I am doing a conversion of a list of dataclass items into a dataframe. When all values are not-None, everything works as expected:
from dataclasses import dataclass
from dataclasses import asdict
from pandas import json_normalize
@dataclass
class TestItem:
name: str = None
id: int = None
test_item_list = [
TestItem(name='teapot', id=11),
TestItem(name='kettle', id=12),
TestItem(name='boiler', id=13)
]
df = json_normalize(asdict(item) for item in test_item_list)
print(df)
result would be this. This is working as intended:
name id
0 teapot 11
1 kettle 12
2 boiler 13
but if we change test_item_list
like this:
test_item_list = [
TestItem(name='teapot', id=11),
TestItem(name='kettle', id=12),
TestItem(name='boiler')
]
the output will have 'id' column as float values instead of int:
name id
0 teapot 11.0
1 kettle 12.0
2 boiler NaN
df.dtypes
will also show that id is now float64 column:
name object
id float64
dtype: object
How to solve this issue?
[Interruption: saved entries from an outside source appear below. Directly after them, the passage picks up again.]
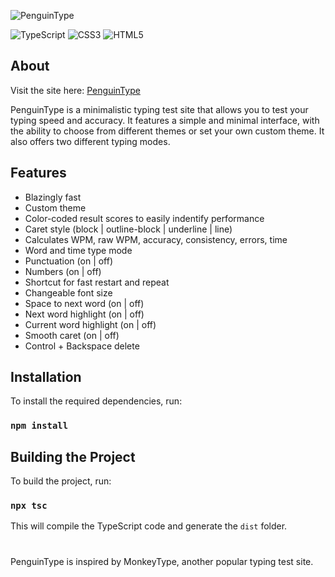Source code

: ![PenguinType](https://github.com/ManiGhazaee/PenguinType/blob/main/static/images/penguintype/penguintypelogo.jpg)

![TypeScript](https://img.shields.io/badge/typescript-%23007ACC.svg?style=for-the-badge&logo=typescript&logoColor=white)
![CSS3](https://img.shields.io/badge/css3-%231572B6.svg?style=for-the-badge&logo=css3&logoColor=white)
![HTML5](https://img.shields.io/badge/html5-%23E34F26.svg?style=for-the-badge&logo=html5&logoColor=white)

## About
Visit the site here: [PenguinType](https://penguintype.vercel.app/)

PenguinType is a minimalistic typing test site that allows you to test your typing speed and accuracy. It features a simple and minimal interface, with the ability to choose from different themes or set your own custom theme. It also offers two different typing modes.

## Features 
 - Blazingly fast
 - Custom theme
 - Color-coded result scores to easily indentify performance
 - Caret style (block | outline-block | underline | line)
 - Calculates WPM, raw WPM, accuracy, consistency, errors, time
 - Word and time type mode
 - Punctuation (on | off)
 - Numbers (on | off)
 - Shortcut for fast restart and repeat
 - Changeable font size
 - Space to next word (on | off)
 - Next word highlight (on | off)
 - Current word highlight (on | off)
 - Smooth caret (on | off)
 - Control + Backspace delete

## Installation

To install the required dependencies, run:

### `npm install`

## Building the Project

To build the project, run:

### `npx tsc`

This will compile the TypeScript code and generate the `dist` folder.


#
PenguinType is inspired by MonkeyType, another popular typing test site.

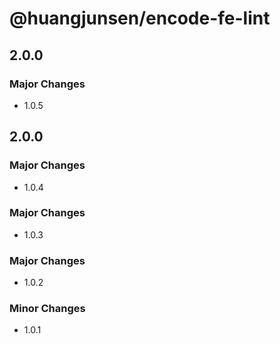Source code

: # @huangjunsen/encode-fe-lint

## 2.0.0

### Major Changes

- 1.0.5

## 2.0.0

### Major Changes

- 1.0.4

### Major Changes

- 1.0.3

### Major Changes

- 1.0.2

### Minor Changes

- 1.0.1
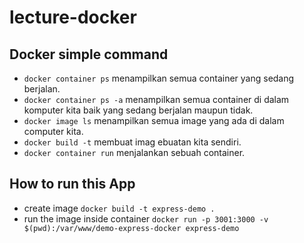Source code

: # lecture-docker

## Docker simple command
  - `docker container ps` menampilkan semua container yang sedang berjalan.
  - `docker container ps -a` menampilkan semua container di dalam komputer kita baik yang sedang berjalan maupun tidak.
  - `docker image ls` menampilkan semua image yang ada di dalam computer kita.
  - `docker build -t` membuat imag ebuatan kita sendiri.
  - `docker container run` menjalankan sebuah container.

## How to run this App
  - create image
  `docker build -t express-demo .`
  - run the image inside container
  `docker run -p 3001:3000 -v $(pwd):/var/www/demo-express-docker express-demo`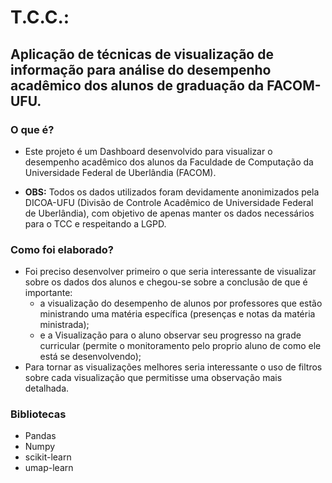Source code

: # T.C.C.: 
## Aplicação de técnicas de visualização de informação para análise do desempenho acadêmico dos alunos de graduação da FACOM-UFU.
### O que é?
- Este projeto é um Dashboard desenvolvido para visualizar o desempenho acadêmico dos alunos da Faculdade de Computação da Universidade Federal de Uberlândia (FACOM).

- **OBS:** Todos os dados utilizados foram devidamente anonimizados pela DICOA-UFU (Divisão de Controle Acadêmico de Universidade Federal de Uberlândia), com objetivo de apenas manter os dados necessários para o TCC e respeitando a LGPD.
### Como foi elaborado?
- Foi preciso desenvolver primeiro o que seria interessante de visualizar sobre os dados dos alunos e chegou-se sobre a conclusão de que é importante:
  - a visualização do desempenho de alunos por professores que estão ministrando uma matéria específica (presenças e notas da matéria ministrada);
  - e a Visualização para o aluno observar seu progresso na grade curricular (permite o monitoramento pelo proprio aluno de como ele está se desenvolvendo);
- Para tornar as visualizações melhores seria interessante o uso de filtros sobre cada visualização que permitisse uma observação mais detalhada.

### Bibliotecas
- Pandas
- Numpy
- scikit-learn
- umap-learn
In the real working example I have several more complicated item classes, can't manually explicitly convert each of them into desired column type.
You can cast the id
column as nullable integer data type.
>>> df['id'] = df['id'].astype('Int64') # note the capital "I"
>>> print(df.dtypes)
name object
id Int64
dtype: object
Output:
name id
0 teapot 11
1 kettle 12
2 boiler <NA>